Behind the five-bay brick façade, no evidence has been found to link the timber structure to a date earlier than about 1700. The staircase also gives access into the attic which, when adapted in the 18th century, provided two rooms lit by two front dormer windows. This house, with its panelled rooms, dado rails, and elegant staircase, resembles a more modest version of the houses of Spitalfields, although proximity to Bermondsey Abbey would have added prestige to the location.
Though No 67 is now seen in isolation, there was a similar five-bay house adjacent, and to the east a range of 17th century houses not unlike those at Nos 5-11 Grange Walk. Incidentally, the road took its name from what was originally just a footpath to the Grange Farm owned by Bermondsey Abbey. In the 17th and 18th centuries Grange Walk was gradually developed with houses.
From 1700 Bermondsey become a thriving commercial area, and gradual piecemeal residential developments ignored the Metropolitan Building Acts, which banned timber house construction as a result of the Great Fire. Consequently, due to a lack of enforcement, modest timber-framed buildings were still being erected even into the 18th century, a few of which, with brick fronts, survive today.
The leather industry, with proximity to water, transport and availability of hides from Smithfield market, was expanding, and old maps show tanneries located in and near Grange Walk. Bermondsey also boasted food processing and paper manufacturing amongst its industries (Bryan Donkin was an important figure in both – he invented tinned food in 1811).
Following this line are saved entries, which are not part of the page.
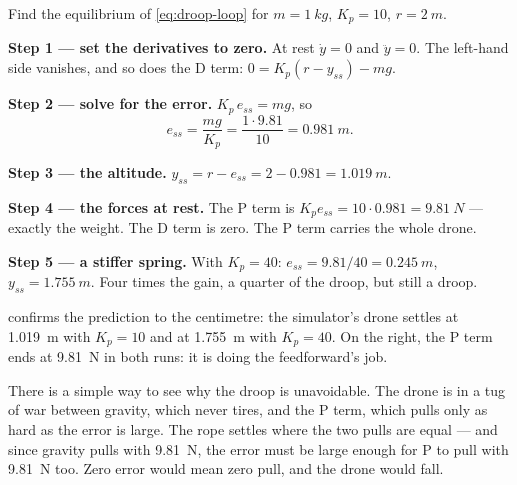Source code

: \begin{example}
\label{ex:droop-ess}
Find the equilibrium of \cref{eq:droop-loop} for $m = \SI{1}{kg}$, $K_p = 10$, $r = \SI{2}{m}$.

\textbf{Step 1 — set the derivatives to zero.} At rest $\dot y = 0$ and $\ddot y = 0$. The left-hand side vanishes, and so does the D term:
$0 = K_p(r - y_{ss}) - mg$.

\textbf{Step 2 — solve for the error.} $K_p\,e_{ss} = mg$, so
\begin{equation}\label{eq:droop-ess}
  e_{ss} = \frac{mg}{K_p} = \frac{1 \cdot 9.81}{10} = \SI{0.981}{m}.
\end{equation}

\textbf{Step 3 — the altitude.} $y_{ss} = r - e_{ss} = 2 - 0.981 = \SI{1.019}{m}$.

\textbf{Step 4 — the forces at rest.} The P term is $K_p e_{ss} = 10 \cdot 0.981 = \SI{9.81}{N}$ — exactly the weight. The D term is zero. The P term carries the whole drone.

\textbf{Step 5 — a stiffer spring.} With $K_p = 40$: $e_{ss} = 9.81/40 = \SI{0.245}{m}$, $y_{ss} = \SI{1.755}{m}$. Four times the gain, a quarter of the droop, but still a droop.
\end{example}

 confirms the prediction to the centimetre: the simulator's drone settles at \SI{1.019}{m} with $K_p = 10$ and at \SI{1.755}{m} with $K_p = 40$. On the right, the P term ends at \SI{9.81}{N} in both runs: it is doing the feedforward's job.



There is a simple way to see why the droop is unavoidable. The drone is in a tug of war between gravity, which never tires, and the P term, which pulls only as hard as the error is large. The rope settles where the two pulls are equal — and since gravity pulls with \SI{9.81}{N}, the error must be large enough for P to pull with \SI{9.81}{N} too. Zero error would mean zero pull, and the drone would fall.

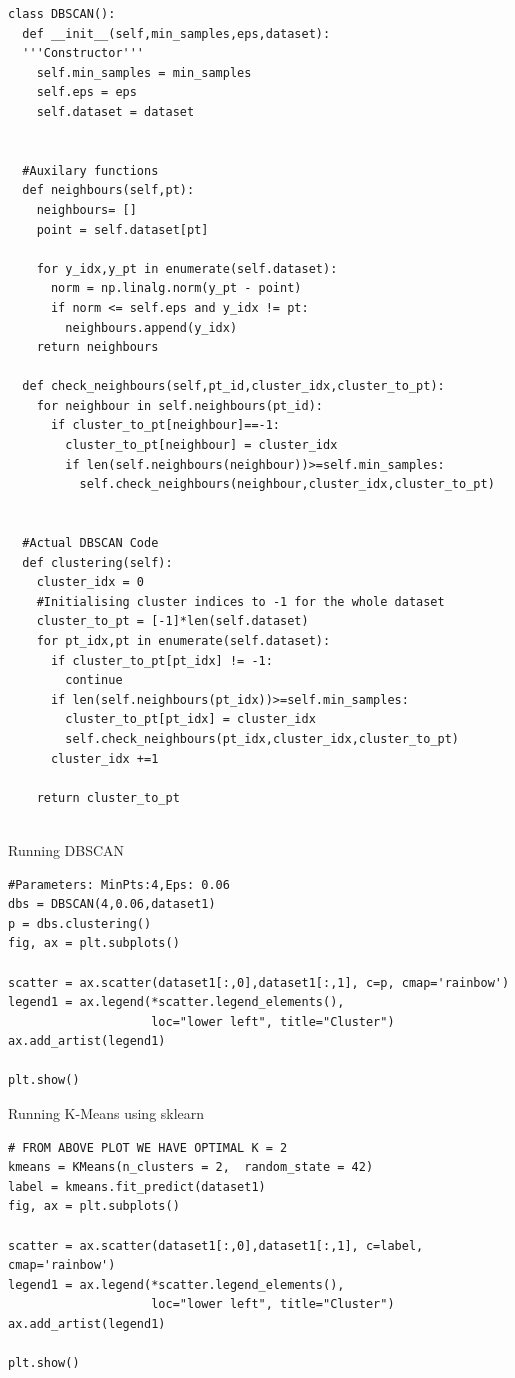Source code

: \documentclass[12pt,letterpaper, onecolumn]{exam}
\begin{document}
 
\begin{lstlisting}
class DBSCAN():
  def __init__(self,min_samples,eps,dataset):
  '''Constructor'''
    self.min_samples = min_samples
    self.eps = eps
    self.dataset = dataset
   
  
  #Auxilary functions
  def neighbours(self,pt):
    neighbours= []
    point = self.dataset[pt]
    
    for y_idx,y_pt in enumerate(self.dataset):
      norm = np.linalg.norm(y_pt - point)
      if norm <= self.eps and y_idx != pt:
        neighbours.append(y_idx)
    return neighbours

  def check_neighbours(self,pt_id,cluster_idx,cluster_to_pt):
    for neighbour in self.neighbours(pt_id):
      if cluster_to_pt[neighbour]==-1:
        cluster_to_pt[neighbour] = cluster_idx
        if len(self.neighbours(neighbour))>=self.min_samples:
          self.check_neighbours(neighbour,cluster_idx,cluster_to_pt)


  #Actual DBSCAN Code  
  def clustering(self):
    cluster_idx = 0
    #Initialising cluster indices to -1 for the whole dataset
    cluster_to_pt = [-1]*len(self.dataset)
    for pt_idx,pt in enumerate(self.dataset):
      if cluster_to_pt[pt_idx] != -1:
        continue
      if len(self.neighbours(pt_idx))>=self.min_samples:
        cluster_to_pt[pt_idx] = cluster_idx
        self.check_neighbours(pt_idx,cluster_idx,cluster_to_pt)
      cluster_idx +=1

    return cluster_to_pt 
            

\end{lstlisting}
\newpage
Running DBSCAN

\begin{lstlisting}
#Parameters: MinPts:4,Eps: 0.06
dbs = DBSCAN(4,0.06,dataset1)
p = dbs.clustering()
fig, ax = plt.subplots()

scatter = ax.scatter(dataset1[:,0],dataset1[:,1], c=p, cmap='rainbow')
legend1 = ax.legend(*scatter.legend_elements(),
                    loc="lower left", title="Cluster")
ax.add_artist(legend1)

plt.show()
\end{lstlisting}


Running K-Means using sklearn
\begin{lstlisting}
# FROM ABOVE PLOT WE HAVE OPTIMAL K = 2
kmeans = KMeans(n_clusters = 2,  random_state = 42)
label = kmeans.fit_predict(dataset1)
fig, ax = plt.subplots()

scatter = ax.scatter(dataset1[:,0],dataset1[:,1], c=label, cmap='rainbow')
legend1 = ax.legend(*scatter.legend_elements(),
                    loc="lower left", title="Cluster")
ax.add_artist(legend1)

plt.show()
\end{lstlisting}
\end{document}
Although containing schools and housing and a leather manufacturers, by the late 19th century, Grange Walk also accommodated manufacturers of ginger beer, ferrule, and cocoa nut matting. Charles Booth’s 1898-99 Poverty Map of London showed a road of mixed fortunes, some comfortable, others poor.
In residential use until 1907, No 67 was then occupied by Mrs E Spaull & Co, clay pipe manufacturers. By the 1940s the business described itself as “E Spaull & Co Ltd Wholesale glass & earthenware merchants & sundriesmen. Est 1854”. A photograph shows frontage railings removed, and a plain late Victorian door case and Victorian sash windows on the ground floor. Within living memory, employees lived in the attic rooms.
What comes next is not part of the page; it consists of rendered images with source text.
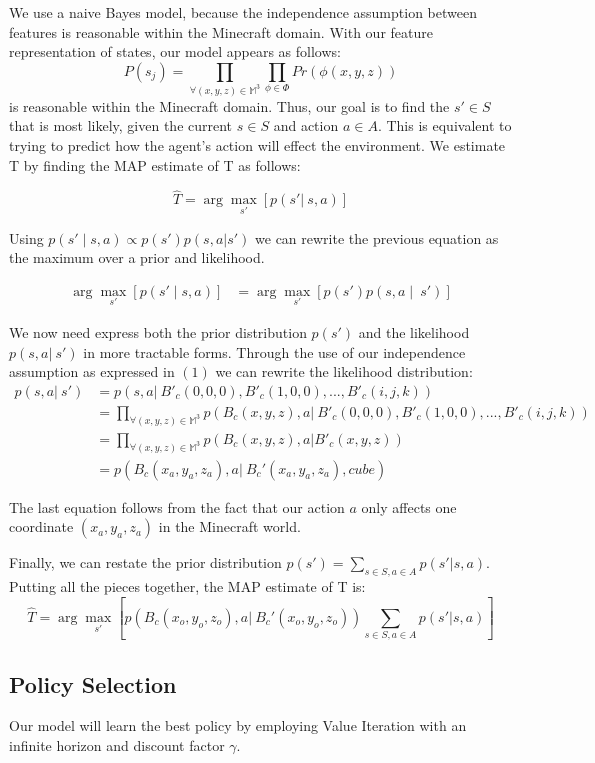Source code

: \documentclass[a4paper]{article}
\begin{document}
We use a naive Bayes model, because the independence assumption between features is reasonable within the Minecraft domain. With our feature representation of states, our model appears as follows:
\[
    P(s_j) = \prod_{\forall (x, y, z) \in \mathbb{M}^3} \prod_{\phi \in \Phi} Pr(\phi(x,y,z))
    \tag{2}
\]
is reasonable within the Minecraft domain. Thus, our goal is to find the $s' \in S$ that is most likely, given the current $s \in S$ and action $a \in A$. This is equivalent to trying to predict how the agent's action will effect the environment. We estimate T by finding the MAP estimate of T as follows:

\[
\hat{T} = \arg\max_{s'} \left[p(s'|\ s,a)\right]
\tag{3}
\]

Using $p(s'\mid s,a) \propto p(s') p(s,a|s')$ we can rewrite the previous equation as the maximum over a prior and likelihood.

    \begin{align*}
\arg\max_{s'} \left[p(s'\mid s,a)\right] &= \arg\max_{s'} \left[p(s') p(s,a\mid\ s')\right]
\tag{4} 
\end{align*}


We now need express both the prior distribution $p(s')$ and the likelihood $p(s, a|\ s')$ in more tractable forms. Through the use of our independence assumption as expressed in $(1)$ we can rewrite the likelihood distribution:
\begin{align*}
    p(s, a |\ s') &= p(s, a |\ B'_c(0, 0, 0), B'_c(1, 0, 0), ..., B'_c(i, j, k))  \tag{5} \\
    &= \prod_{\forall (x, y, z) \in \mathbb{M}^3} p(B_c(x, y, z), a |\ B'_c(0, 0, 0), B'_c(1, 0, 0), ..., B'_c(i, j, k)) \tag{6} \\
    &= \prod_{\forall (x, y, z) \in \mathbb{M}^3} p(B_c(x, y, z), a | B'_c(x, y, z)) \tag{7} \\
    &= p(B_c(x_a, y_a, z_a), a |\ B_c'(x_a, y_a, z_a), cube) \tag{8} 
\end{align*}

The last equation follows from the fact that our action $a$ only affects one coordinate $(x_a, y_a, z_a)$ in the Minecraft world.

Finally, we can restate the prior distribution $p(s') = \sum_{s \in S, a \in A} p(s' | s,a)
$. Putting all the pieces together, the MAP estimate of T is:
\[
    \hat{T} = \arg \max_{s'} \left[ p(B_c(x_o, y_o, z_o), a |\ B_c'(x_o, y_o, z_o)) \sum_{s \in S, a \in A} p(s' | s, a) \right]
    \tag{9} 
\]

\subsection{Policy Selection}
Our model will learn the best policy by employing Value Iteration with an infinite horizon and discount factor $\gamma$.
\end{document}
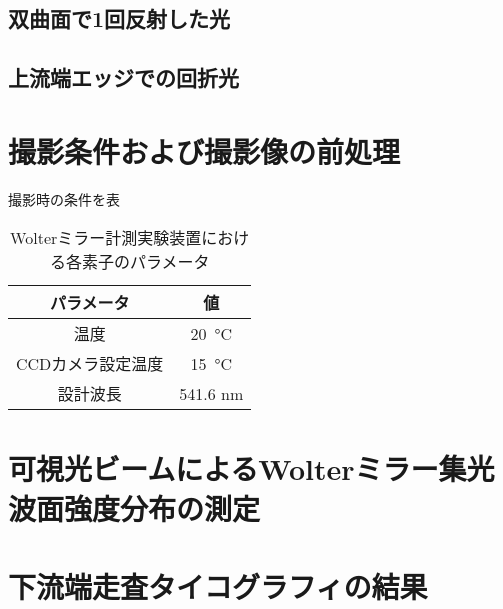 \subsection{双曲面で1回反射した光}


\subsection{上流端エッジでの回折光}
\label{chap5_}

\clearpage
\newpage

\section{撮影条件および撮影像の前処理}

撮影時の条件を表

\begin{table}[!ht]
\begin{center}
  \begin{tabular}{|c|c|} \hline
    パラメータ & 値 \\ \hline
    温度 & \SI{20}{\degreeCelsius}  \\
    CCDカメラ設定温度 & \SI{15}{\degreeCelsius} \\
    設計波長 & 541.6 nm \\ \hline
  \end{tabular}
  \caption{Wolterミラー計測実験装置における各素子のパラメータ}
  \label{tb:mirror_experiment_params}
\end{center}
\end{table}


\clearpage
\newpage

\section{可視光ビームによるWolterミラー集光波面強度分布の測定}



\clearpage

\newpage

\section{下流端走査タイコグラフィの結果}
Today, back in residential use, careful restoration and renovation of the house continue: the front façade has been cleaned, the 18th century doorcase and fenestration reinstated, and, internally, the shutters, panelling, cornicing and floorboards have been restored, along with 19th century features such as a range and rising shutter in the kitchen. Essential bathrooms and an extra dormer have been sympathetically introduced.